Below are entries; copy exactly the lines from the one with "## Getting Started" through the one with "Newzy is activated", both included, and leave out the rest.

(Stored entries)

== Segment start ==

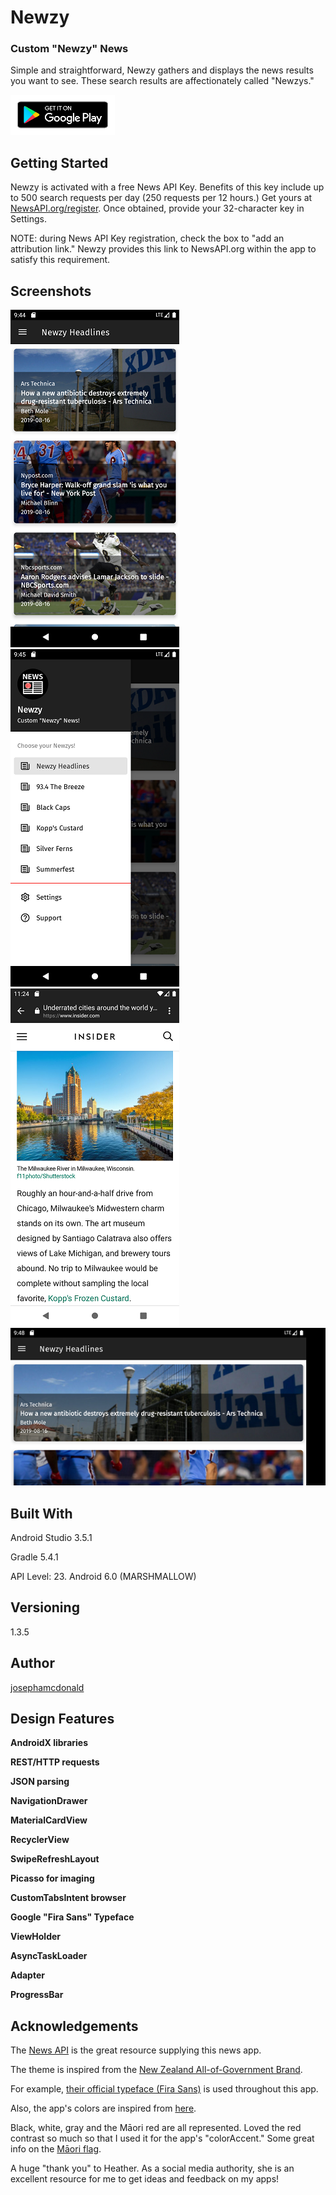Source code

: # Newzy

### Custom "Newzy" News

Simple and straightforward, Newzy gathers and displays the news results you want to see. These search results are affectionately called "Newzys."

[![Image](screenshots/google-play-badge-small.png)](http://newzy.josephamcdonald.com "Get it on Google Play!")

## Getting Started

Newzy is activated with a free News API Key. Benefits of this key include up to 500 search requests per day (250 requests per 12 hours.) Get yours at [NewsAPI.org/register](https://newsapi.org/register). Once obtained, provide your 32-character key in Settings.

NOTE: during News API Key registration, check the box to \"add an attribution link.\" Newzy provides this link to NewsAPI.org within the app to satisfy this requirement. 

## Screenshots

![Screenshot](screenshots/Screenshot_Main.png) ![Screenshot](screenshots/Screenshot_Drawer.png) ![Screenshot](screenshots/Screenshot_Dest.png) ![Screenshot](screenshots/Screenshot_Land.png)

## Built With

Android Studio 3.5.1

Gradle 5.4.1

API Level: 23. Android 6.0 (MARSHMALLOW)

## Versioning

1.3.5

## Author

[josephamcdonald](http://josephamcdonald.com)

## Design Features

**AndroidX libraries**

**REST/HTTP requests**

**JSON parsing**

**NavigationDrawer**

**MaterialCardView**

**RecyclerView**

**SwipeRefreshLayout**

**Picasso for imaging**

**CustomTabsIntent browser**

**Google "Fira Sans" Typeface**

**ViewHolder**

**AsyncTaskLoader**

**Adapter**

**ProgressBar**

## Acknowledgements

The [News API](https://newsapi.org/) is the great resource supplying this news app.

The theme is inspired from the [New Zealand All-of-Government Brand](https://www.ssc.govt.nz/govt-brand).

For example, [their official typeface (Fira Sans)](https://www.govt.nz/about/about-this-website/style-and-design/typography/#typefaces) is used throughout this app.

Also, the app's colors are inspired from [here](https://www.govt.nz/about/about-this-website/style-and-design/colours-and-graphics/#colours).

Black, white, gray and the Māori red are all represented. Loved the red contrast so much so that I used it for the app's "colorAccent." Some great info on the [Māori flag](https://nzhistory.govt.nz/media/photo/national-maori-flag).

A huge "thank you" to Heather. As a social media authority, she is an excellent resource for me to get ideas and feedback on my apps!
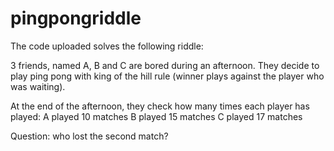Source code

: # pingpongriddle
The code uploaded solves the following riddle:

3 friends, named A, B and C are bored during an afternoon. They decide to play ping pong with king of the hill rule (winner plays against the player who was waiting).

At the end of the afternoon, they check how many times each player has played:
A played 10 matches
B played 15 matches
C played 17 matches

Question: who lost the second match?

== Segment end ==

YOUR SOLUTION =>
## Getting Started

Newzy is activated with a free News API Key. Benefits of this key include up to 500 search requests per day (250 requests per 12 hours.) Get yours at [NewsAPI.org/register](https://newsapi.org/register). Once obtained, provide your 32-character key in Settings.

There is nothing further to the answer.